--- What needs to be done ---
In the data below, one line contains "Każdym komponentem zajmują" and a later one contains "Mówiąc bardziej technicznie, jednostka". Print both, with every line between them, exactly and alone.

--- Records for the task ---

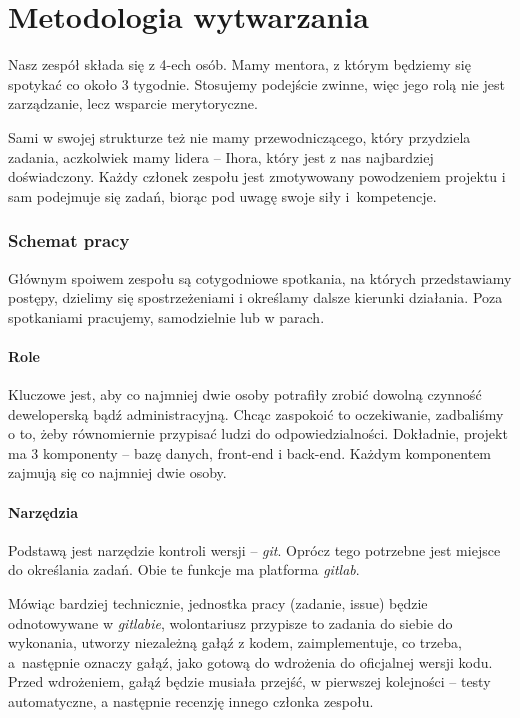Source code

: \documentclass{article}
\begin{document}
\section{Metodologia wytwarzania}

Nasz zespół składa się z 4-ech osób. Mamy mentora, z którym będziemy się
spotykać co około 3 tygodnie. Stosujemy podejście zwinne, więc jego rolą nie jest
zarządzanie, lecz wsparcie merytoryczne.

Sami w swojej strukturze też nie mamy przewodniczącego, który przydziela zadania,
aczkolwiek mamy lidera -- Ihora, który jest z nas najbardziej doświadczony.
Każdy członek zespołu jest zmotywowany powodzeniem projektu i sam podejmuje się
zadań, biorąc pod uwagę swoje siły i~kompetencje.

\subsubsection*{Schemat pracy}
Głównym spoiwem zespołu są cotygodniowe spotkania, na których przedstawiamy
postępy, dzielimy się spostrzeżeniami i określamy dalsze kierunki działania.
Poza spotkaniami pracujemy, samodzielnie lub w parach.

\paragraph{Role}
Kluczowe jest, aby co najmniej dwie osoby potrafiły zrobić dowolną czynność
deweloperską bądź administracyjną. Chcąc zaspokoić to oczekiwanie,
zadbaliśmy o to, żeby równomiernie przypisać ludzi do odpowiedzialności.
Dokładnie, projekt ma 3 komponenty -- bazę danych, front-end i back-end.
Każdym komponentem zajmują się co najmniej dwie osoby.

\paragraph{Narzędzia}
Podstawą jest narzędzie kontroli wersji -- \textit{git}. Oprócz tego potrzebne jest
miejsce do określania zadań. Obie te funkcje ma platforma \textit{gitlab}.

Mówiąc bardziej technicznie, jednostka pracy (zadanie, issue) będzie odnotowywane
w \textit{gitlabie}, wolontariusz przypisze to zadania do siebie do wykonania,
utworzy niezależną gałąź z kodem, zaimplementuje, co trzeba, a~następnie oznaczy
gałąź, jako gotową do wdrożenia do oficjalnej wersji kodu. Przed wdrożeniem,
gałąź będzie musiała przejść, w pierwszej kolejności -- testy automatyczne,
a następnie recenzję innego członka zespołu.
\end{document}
...
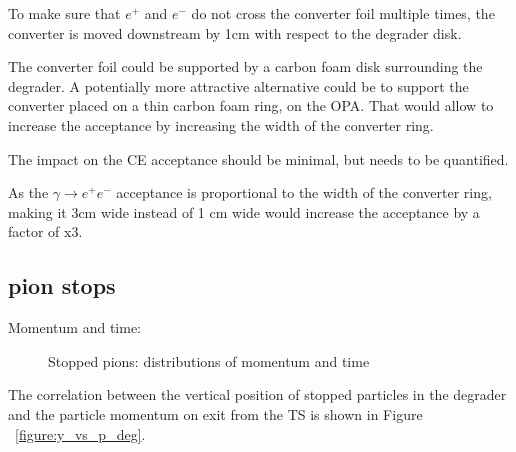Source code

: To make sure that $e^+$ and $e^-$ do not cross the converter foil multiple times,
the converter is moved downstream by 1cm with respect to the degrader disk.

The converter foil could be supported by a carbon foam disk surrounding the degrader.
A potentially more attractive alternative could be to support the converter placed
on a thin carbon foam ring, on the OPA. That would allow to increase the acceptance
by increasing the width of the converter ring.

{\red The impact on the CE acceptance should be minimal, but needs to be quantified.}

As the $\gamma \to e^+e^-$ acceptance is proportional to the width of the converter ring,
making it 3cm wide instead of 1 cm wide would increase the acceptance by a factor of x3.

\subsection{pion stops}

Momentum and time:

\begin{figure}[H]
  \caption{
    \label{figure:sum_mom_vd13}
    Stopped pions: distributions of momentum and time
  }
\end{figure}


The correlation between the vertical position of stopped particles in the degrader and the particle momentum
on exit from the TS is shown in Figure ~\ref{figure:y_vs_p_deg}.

--- Task response ---
Każdym komponentem zajmują się co najmniej dwie osoby.

\paragraph{Narzędzia}
Podstawą jest narzędzie kontroli wersji -- \textit{git}. Oprócz tego potrzebne jest
miejsce do określania zadań. Obie te funkcje ma platforma \textit{gitlab}.

Mówiąc bardziej technicznie, jednostka pracy (zadanie, issue) będzie odnotowywane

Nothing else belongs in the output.